Museum piece: a show at the Cooper Hewitt explores design and technology

Museum piece: a show at the Cooper Hewitt explores design and technology

The point where design and technology meet has been a constant source of fascination for designers; it is also creative agency R/GA’s specialty. The company’s expertise in weaving creativity with technological innovation is well established, with projects for Samsung, Google and Airbnb under the company’s belt. Now, R/GA founder Bob Greenberg has been invited by the Cooper Hewitt Smithsonian Design Museum to curate a dedicated exhibition on the topic in New York, opening this month.

‘Technology has always been a driving force for change, constantly altering behaviour, most importantly how we interact with one another’, says Greenberg. ‘In the last five years, thanks to the internet, mobile, and connected devices, the way we work and live has changed at a pace never seen before. If designers don’t take into account how people currently live and behave, the spaces they design will begin to lack a level of functionality, and as a result lose relevance.’

So, drawing on his extensive experience and private collection of tech-inspired objects, as well as looking at the museum’s vast archive, Greenberg put together a fascinating array of pieces designed by seminal figures in the field, such as Dieter Rams and Mario Bellini. Iconic items, such as the Motorola brick phone and the very first iPhone, are also represented.

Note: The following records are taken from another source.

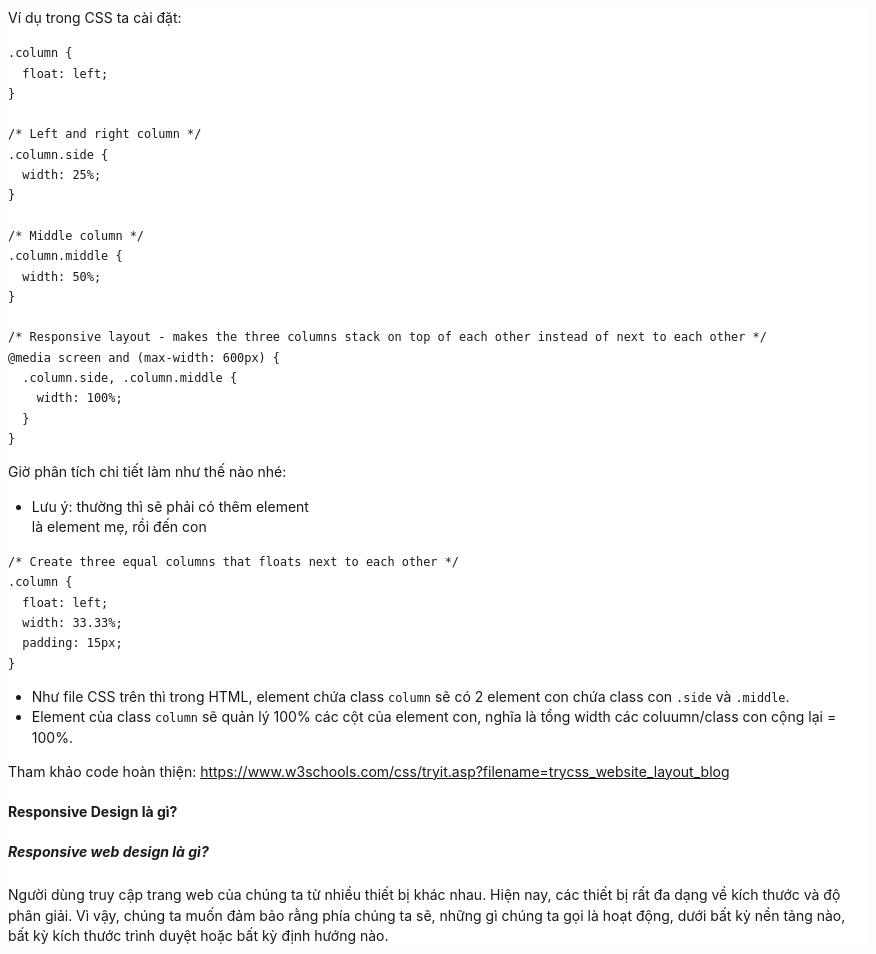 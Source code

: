 Ví dụ trong CSS ta cài đặt: 

```
.column {
  float: left;
}

/* Left and right column */
.column.side {
  width: 25%;
}

/* Middle column */
.column.middle {
  width: 50%;
}

/* Responsive layout - makes the three columns stack on top of each other instead of next to each other */
@media screen and (max-width: 600px) {
  .column.side, .column.middle {
    width: 100%;
  }
}
```

Giờ phân tích chi tiết làm như thế nào nhé:
* Lưu ý: thường thì sẽ phải có thêm element <div class =row> là element mẹ, rồi đến con <div class =column>


```
/* Create three equal columns that floats next to each other */
.column {
  float: left;
  width: 33.33%;
  padding: 15px;
}
```

* Như file CSS trên thì trong HTML, element chứa class ``column`` sẽ có 2 element con chứa class con ``.side`` và ``.middle``.
* Element của class ``column`` sẽ quản lý 100% các cột của element con, nghĩa là tổng width các coluumn/class con cộng lại = 100%.

 Tham khảo code hoàn thiện:
 https://www.w3schools.com/css/tryit.asp?filename=trycss_website_layout_blog
 
#### Responsive Design là gì?

##### Responsive web design là gì?

Người dùng truy cập trang web của chúng ta từ nhiều thiết bị khác nhau. Hiện nay, các thiết bị rất đa dạng về kích thước và độ phân giải. Vì vậy, chúng ta muốn đảm bảo rằng phía chúng ta sẽ, những gì chúng ta gọi là hoạt động, dưới bất kỳ nền tảng nào, bất kỳ kích thước trình duyệt hoặc bất kỳ định hướng nào.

The show, designed by Toshiko Mori, acknowledges technology as a driving force for change, and is arranged in four groupings: ‘Connected Devices’, which focuses on communications, ‘Disruptive Innovations’, which highlights the industry’s game changers, ‘Measurement and Calculation’, which addresses computation, and ‘Dieter Rams Ten Principles for Good Design’, where the curator explores the iconic designer’s key themes.

As to what the future holds? ‘The challenge for design is the same as it has always been – simplicity’, says Greenberg. ‘But in our connected age, simplicity has never been so complicated. The connected devices, machine learning, AI, AR, all of these things are incredibly complex. The ones that will be the most successful –  and by that I mean the ones that have the biggest impact on our lives – are the ones designed with the simplest and most intuitive interfaces and experiences. Reducing the complex to the intuitive – that will always be greatest challenge for design.’